The regular Syncthing-provided discovery servers are used by hostname, and I can’t imagine why there would be a problem with it specifically in your setup either. Maybe use debug tracing on the discovery to see details, but I suspect it might be a server side issue.
It is interesting because the disco server actually gets connections from all the nodes, except an error like this seems to be peculiar in teh disco log. The log is filled with mostly benign connection lines with IDs
http: TLS handshake error from XX.XX.XX.XX:38648: EOF
Or
http: TLS handshake error from ZZ.ZZ.ZZ.ZZ:36160: tls: client offered only unsupported versions: [302 301 300]
http: TLS handshake error from ZZ.ZZ.ZZ.ZZ:36383: tls: client offered only unsupported versions: [301 300]
http: TLS handshake error from ZZ.ZZ.ZZ.ZZ:36898: tls: client offered only unsupported versions: [300]
http: TLS handshake error from ZZ.ZZ.ZZ.ZZ:48183: tls: unsupported SSLv2 handshake received
http: TLS handshake error from ZZ.ZZ.ZZ.ZZ:37394: tls: no cipher suite supported by both client and server
```
How though? I mean I am not running it behind a reverse proxy, if there is a TLS error would not that be purely a Syncthing originated? I do not mean to blame just trying to understand this.
One of the nodes is behind socks proxy (via SSH socks).
I don’t know, but the error says a client is trying to negotiate an SSL version that was deprecated before the first Syncthing version was released in 2014. We’ve never tried to negotiate something as old as that, ergo it’s not Syncthing on the other end.

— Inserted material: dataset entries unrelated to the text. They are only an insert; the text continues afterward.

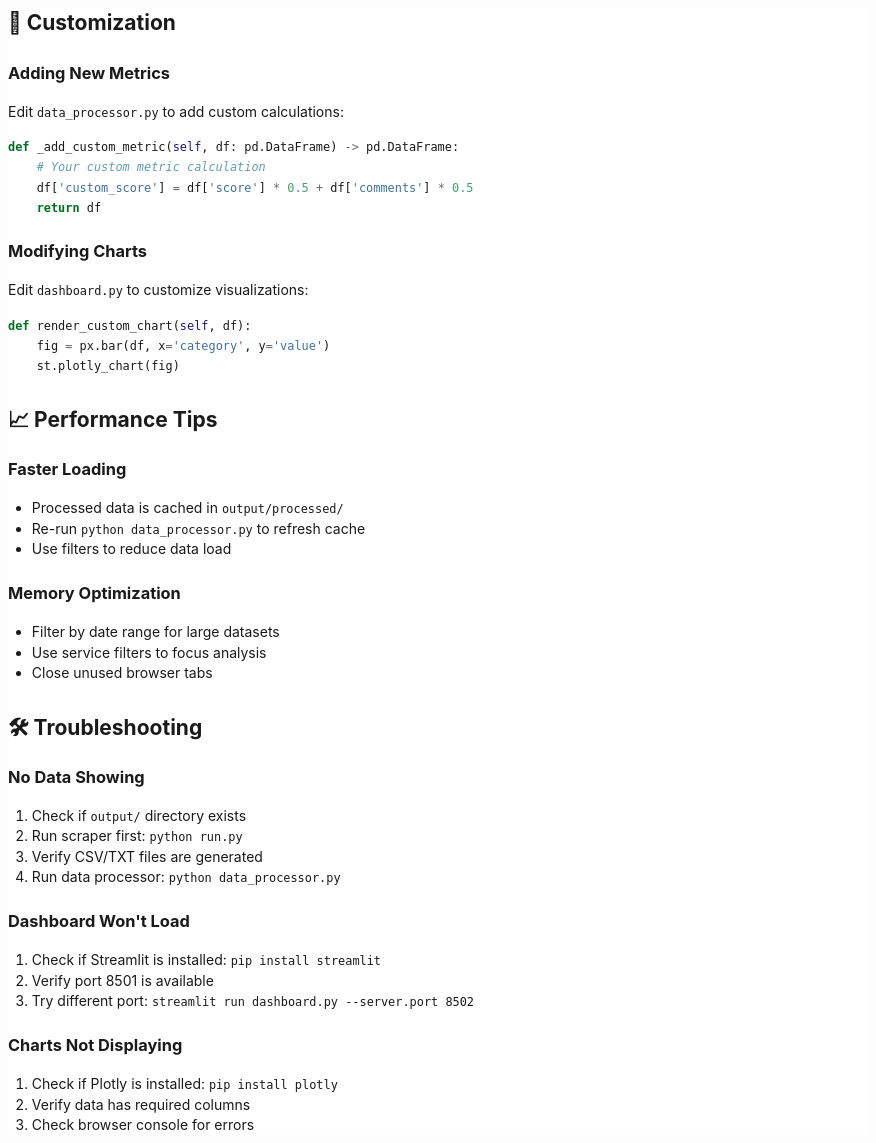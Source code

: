 ## 🔧 Customization

### **Adding New Metrics**
Edit `data_processor.py` to add custom calculations:

```python
def _add_custom_metric(self, df: pd.DataFrame) -> pd.DataFrame:
    # Your custom metric calculation
    df['custom_score'] = df['score'] * 0.5 + df['comments'] * 0.5
    return df
```

### **Modifying Charts**
Edit `dashboard.py` to customize visualizations:

```python
def render_custom_chart(self, df):
    fig = px.bar(df, x='category', y='value')
    st.plotly_chart(fig)
```

## 📈 Performance Tips

### **Faster Loading**
- Processed data is cached in `output/processed/`
- Re-run `python data_processor.py` to refresh cache
- Use filters to reduce data load

### **Memory Optimization**
- Filter by date range for large datasets
- Use service filters to focus analysis
- Close unused browser tabs

## 🛠️ Troubleshooting

### **No Data Showing**
1. Check if `output/` directory exists
2. Run scraper first: `python run.py`
3. Verify CSV/TXT files are generated
4. Run data processor: `python data_processor.py`

### **Dashboard Won't Load**
1. Check if Streamlit is installed: `pip install streamlit`
2. Verify port 8501 is available
3. Try different port: `streamlit run dashboard.py --server.port 8502`

### **Charts Not Displaying**
1. Check if Plotly is installed: `pip install plotly`
2. Verify data has required columns
3. Check browser console for errors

Just chiming in to report that I am using custom discovery servers via user-defined domain names and this works 100%. Syncthing is definetly able to do this, something else is broken in your setup.
My guesses would be DNS is wrong, there’s a proxy that acts differently with a hostname than an IP (maybe because DNS is wrong or split horizon), or there is a reverse proxy that acts differently when the client sends a hostname instead of an IP.
Then again, a green light on the discovery counter as in the screenshot should indicate it managed to announce itself to the server and got some sort of valid response, I think.
there is a reverse proxy that acts differently when the client sends a hostname instead of an IP.
None of the servers are behind reverse proxy, they are connected directly. We are not definetely handling any of the certificates, here are the lines that are running them.
I am running them behind an (nginx) reverse proxy.
Additonally, the proxy has a valid HTTPS certificate, so I’m not using the ?id=X certificate pinning method and the discovery server runs in -http mode.